Records drawn from a dataset
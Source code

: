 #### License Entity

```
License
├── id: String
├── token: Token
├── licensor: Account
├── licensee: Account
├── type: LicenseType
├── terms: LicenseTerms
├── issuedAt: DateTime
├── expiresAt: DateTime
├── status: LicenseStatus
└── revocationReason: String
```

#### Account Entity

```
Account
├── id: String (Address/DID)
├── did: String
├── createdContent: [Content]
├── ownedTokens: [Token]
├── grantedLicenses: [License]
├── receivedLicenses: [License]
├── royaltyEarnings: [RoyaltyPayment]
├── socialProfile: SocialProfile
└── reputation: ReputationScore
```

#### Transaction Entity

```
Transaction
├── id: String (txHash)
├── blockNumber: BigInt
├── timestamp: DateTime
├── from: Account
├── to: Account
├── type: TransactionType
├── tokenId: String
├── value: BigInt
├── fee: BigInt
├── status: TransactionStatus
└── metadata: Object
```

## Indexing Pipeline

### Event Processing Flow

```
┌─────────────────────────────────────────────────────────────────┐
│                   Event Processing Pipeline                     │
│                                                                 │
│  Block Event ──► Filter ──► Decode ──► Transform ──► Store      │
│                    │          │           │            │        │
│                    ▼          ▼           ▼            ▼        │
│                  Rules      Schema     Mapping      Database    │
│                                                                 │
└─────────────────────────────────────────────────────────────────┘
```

ASSIGNMENT: Look through the records and count each line that holds "status". Write only the total.

REPLY: 2